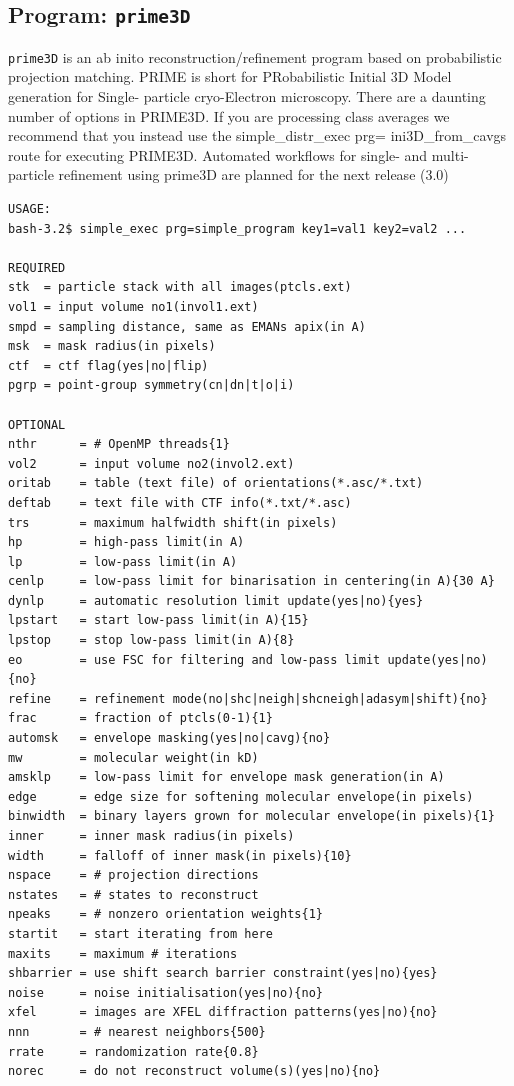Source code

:\documentclass[a4paper,11pt]{article}
\newcommand{\prgname}[1]{\textcolor{NavyBlue}{\texttt{#1}}}
\begin{document}
\subsection{Program: \prgname{prime3D}}
\label{prime3D}
\prgname{prime3D} is an ab inito reconstruction/refinement program based on probabilistic projection matching. PRIME is short for PRobabilistic Initial 3D Model generation for Single- particle cryo-Electron microscopy. There are a daunting number of options in PRIME3D. If you are processing class averages we recommend that you instead use the simple\_distr\_exec prg= ini3D\_from\_cavgs route for executing PRIME3D. Automated workflows for single- and multi-particle refinement using prime3D are planned for the next release (3.0)

\begin{verbatim}
USAGE:
bash-3.2$ simple_exec prg=simple_program key1=val1 key2=val2 ...

REQUIRED
stk  = particle stack with all images(ptcls.ext)
vol1 = input volume no1(invol1.ext)
smpd = sampling distance, same as EMANs apix(in A)
msk  = mask radius(in pixels)
ctf  = ctf flag(yes|no|flip)
pgrp = point-group symmetry(cn|dn|t|o|i)

OPTIONAL
nthr      = # OpenMP threads{1}
vol2      = input volume no2(invol2.ext)
oritab    = table (text file) of orientations(*.asc/*.txt)
deftab    = text file with CTF info(*.txt/*.asc)
trs       = maximum halfwidth shift(in pixels)
hp        = high-pass limit(in A)
lp        = low-pass limit(in A)
cenlp     = low-pass limit for binarisation in centering(in A){30 A}
dynlp     = automatic resolution limit update(yes|no){yes}
lpstart   = start low-pass limit(in A){15}
lpstop    = stop low-pass limit(in A){8}
eo        = use FSC for filtering and low-pass limit update(yes|no){no}
refine    = refinement mode(no|shc|neigh|shcneigh|adasym|shift){no}
frac      = fraction of ptcls(0-1){1}
automsk   = envelope masking(yes|no|cavg){no}
mw        = molecular weight(in kD)
amsklp    = low-pass limit for envelope mask generation(in A)
edge      = edge size for softening molecular envelope(in pixels)
binwidth  = binary layers grown for molecular envelope(in pixels){1}
inner     = inner mask radius(in pixels)
width     = falloff of inner mask(in pixels){10}
nspace    = # projection directions
nstates   = # states to reconstruct
npeaks    = # nonzero orientation weights{1}
startit   = start iterating from here
maxits    = maximum # iterations
shbarrier = use shift search barrier constraint(yes|no){yes}
noise     = noise initialisation(yes|no){no}
xfel      = images are XFEL diffraction patterns(yes|no){no}
nnn       = # nearest neighbors{500}
rrate     = randomization rate{0.8}
norec     = do not reconstruct volume(s)(yes|no){no}
\end{verbatim}
\end{document}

_Task details_:
Repeat the entries above exactly and skip the images.

_Response to this exercise_:
Source code

:\documentclass[a4paper,11pt]{article}
\newcommand{\prgname}[1]{\textcolor{NavyBlue}{\texttt{#1}}}
\begin{document}
\subsection{Program: \prgname{prime3D}}
\label{prime3D}
\prgname{prime3D} is an ab inito reconstruction/refinement program based on probabilistic projection matching. PRIME is short for PRobabilistic Initial 3D Model generation for Single- particle cryo-Electron microscopy. There are a daunting number of options in PRIME3D. If you are processing class averages we recommend that you instead use the simple\_distr\_exec prg= ini3D\_from\_cavgs route for executing PRIME3D. Automated workflows for single- and multi-particle refinement using prime3D are planned for the next release (3.0)

\begin{verbatim}
USAGE:
bash-3.2$ simple_exec prg=simple_program key1=val1 key2=val2 ...

REQUIRED
stk  = particle stack with all images(ptcls.ext)
vol1 = input volume no1(invol1.ext)
smpd = sampling distance, same as EMANs apix(in A)
msk  = mask radius(in pixels)
ctf  = ctf flag(yes|no|flip)
pgrp = point-group symmetry(cn|dn|t|o|i)

OPTIONAL
nthr      = # OpenMP threads{1}
vol2      = input volume no2(invol2.ext)
oritab    = table (text file) of orientations(*.asc/*.txt)
deftab    = text file with CTF info(*.txt/*.asc)
trs       = maximum halfwidth shift(in pixels)
hp        = high-pass limit(in A)
lp        = low-pass limit(in A)
cenlp     = low-pass limit for binarisation in centering(in A){30 A}
dynlp     = automatic resolution limit update(yes|no){yes}
lpstart   = start low-pass limit(in A){15}
lpstop    = stop low-pass limit(in A){8}
eo        = use FSC for filtering and low-pass limit update(yes|no){no}
refine    = refinement mode(no|shc|neigh|shcneigh|adasym|shift){no}
frac      = fraction of ptcls(0-1){1}
automsk   = envelope masking(yes|no|cavg){no}
mw        = molecular weight(in kD)
amsklp    = low-pass limit for envelope mask generation(in A)
edge      = edge size for softening molecular envelope(in pixels)
binwidth  = binary layers grown for molecular envelope(in pixels){1}
inner     = inner mask radius(in pixels)
width     = falloff of inner mask(in pixels){10}
nspace    = # projection directions
nstates   = # states to reconstruct
npeaks    = # nonzero orientation weights{1}
startit   = start iterating from here
maxits    = maximum # iterations
shbarrier = use shift search barrier constraint(yes|no){yes}
noise     = noise initialisation(yes|no){no}
xfel      = images are XFEL diffraction patterns(yes|no){no}
nnn       = # nearest neighbors{500}
rrate     = randomization rate{0.8}
norec     = do not reconstruct volume(s)(yes|no){no}
\end{verbatim}
\end{document}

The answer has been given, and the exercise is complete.